The reason someone can confidently say "show me one damaged car" is precisely because this damage is cumulative, slow and spread across multiple components. There is no single dramatic failure, just an engine that degrades quietly over time, something workshops simply label as normal wear and tear.

## The hidden cost at every fill-up
Ethanol carries roughly 30 percent less energy density than petrol, which means every litre of E20 fuel contains less usable energy than pure petrol. This translates into a confirmed mileage loss of 2 to 5 percent across all vehicles. For a typical Hyundai i20 owner driving 1,000 km a month at 10 km per litre, that works out to 100 litres a month. A 3 percent mileage loss means burning 3 extra litres every month, adding up to Rs 300 to Rs 330 extra per month, or Rs 3,600 to Rs 4,000 extra every year, purely because of ethanol.

The more striking part is the cost structure itself. Ethanol costs roughly Rs 45 to Rs 60 per litre to produce, while petrol costs around Rs 40 per litre, meaning ethanol is actually more expensive to make than petrol. Yet the central excise duty charged on the ethanol content in fuel is levied at petrol rates, not at ethanol's own 5 percent GST rate, with the government pocketing the difference. Consumers pay the full petrol price for a fuel blend that delivers less energy, without petrol prices being cut when ethanol was added and without any mileage compensation being offered. The straightforward demand from critics is that petrol pump prices should either be reduced proportionally to reflect the 20 percent ethanol content, or an E5/E10 option should be made available at pumps, the way it is in Europe. Anything short of that, they argue, amounts to consumer exploitation.

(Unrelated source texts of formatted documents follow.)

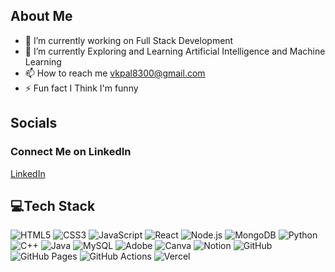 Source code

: ## About Me

- 🔭 I’m currently working on Full Stack Development
- 🌱 I’m currently Exploring and Learning Artificial Intelligence and Machine Learning
- 📫 How to reach me vkpal8300@gmail.com
- ⚡ Fun fact I Think I'm funny

## Socials
### Connect Me on LinkedIn
[LinkedIn](https://www.linkedin.com/in/vaibhav-kumar-pal-955aa6293?utm_source=share&utm_campaign=share_via&utm_content=profile&utm_medium=android_app)

## 💻Tech Stack 

![HTML5](https://img.shields.io/badge/-HTML5-E34F26?logo=html5&logoColor=white&style=flat)
![CSS3](https://img.shields.io/badge/-CSS3-1572B6?logo=css3&logoColor=white&style=flat)
![JavaScript](https://img.shields.io/badge/-JavaScript-F7DF1E?logo=javascript&logoColor=black&style=flat)
![React](https://img.shields.io/badge/-React-20232A?logo=react&logoColor=61DAFB&style=flat)
![Node.js](https://img.shields.io/badge/-Node.js-339933?logo=node.js&logoColor=white&style=flat)
![MongoDB](https://img.shields.io/badge/-MongoDB-47A248?logo=mongodb&logoColor=white&style=flat)
![Python](https://img.shields.io/badge/-Python-3776AB?logo=python&logoColor=white&style=flat)
![C++](https://img.shields.io/badge/-C++-00599C?logo=c%2B%2B&logoColor=white&style=flat)
![Java](https://img.shields.io/badge/-Java-007396?logo=java&logoColor=white&style=flat)
![MySQL](https://img.shields.io/badge/-MySQL-4479A1?logo=mysql&logoColor=white&style=flat)
![Adobe](https://img.shields.io/badge/-Adobe-FF0000?logo=adobe&logoColor=white&style=flat)
![Canva](https://img.shields.io/badge/-Canva-00C4CC?logo=canva&logoColor=white&style=flat)
![Notion](https://img.shields.io/badge/-Notion-000000?logo=notion&logoColor=white&style=flat)
![GitHub](https://img.shields.io/badge/-GitHub-181717?logo=github&logoColor=white&style=flat)
![GitHub Pages](https://img.shields.io/badge/-GitHub%20Pages-222222?logo=github&logoColor=white&style=flat)
![GitHub Actions](https://img.shields.io/badge/-GitHub%20Actions-2088FF?logo=githubactions&logoColor=white&style=flat)
![Vercel](https://img.shields.io/badge/-Vercel-000000?logo=vercel&logoColor=white&style=flat)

## A policy that skipped the public
This policy was decided without public consultation and without an independent technical review by automotive engineering bodies. The Society of Indian Automobile Manufacturers, or SIAM, raised formal compatibility concerns that were simply overruled. A Supreme Court public interest litigation challenging the E20 rollout was dismissed citing national security, a classification that conveniently placed the policy beyond judicial reach.

The financial burden in this arrangement falls entirely on the consumer, whether through lower mileage, faster component wear, voided warranties or zero compensation, while the financial benefit flows to ethanol producers, sugar mills and oil marketing companies. When the minister responsible for the policy responds to documented engineering concerns with lines like "show me one damaged car" instead of commissioning an independent technical study from IIT or ARAI, it signals whose interests are actually being protected.

Adding to the unease is the fact that the minister's younger son, Sarang, is reportedly linked to a firm that acquired assets worth crores at what critics call a "meagre price." That is not the same as proof of corruption, but when a Union Minister pushing a policy has family members reportedly benefiting from that very policy, and when every concern raised about it is dismissed as a "paid lobby campaign," it does little to inspire public confidence.

## What frustrated consumers can actually do
Posting complaints online isn't enough to create real pressure. The first concrete step is contacting the local Member of Parliament directly, which can be done by looking up the constituency MP on the Lok Sabha website and writing a letter or email citing E20/E30 vehicle compatibility concerns while demanding that a parliamentary question be raised. MPs have the constitutional right to ask questions in Parliament, and using that right can force the minister to answer on the floor of the House rather than in press statements where a line like "show me one damaged car" goes unchallenged.

The second step is filing RTI applications through the RTI Online portal, asking the Ministry of Petroleum and Natural Gas for the independent engineering validation report on E30 vehicle compatibility. The specific questions worth asking are which agency tested the E20/E30 impact on BS4 and BS6 Phase 1 vehicles, and what the results were. If no such study exists, that absence is itself the answer.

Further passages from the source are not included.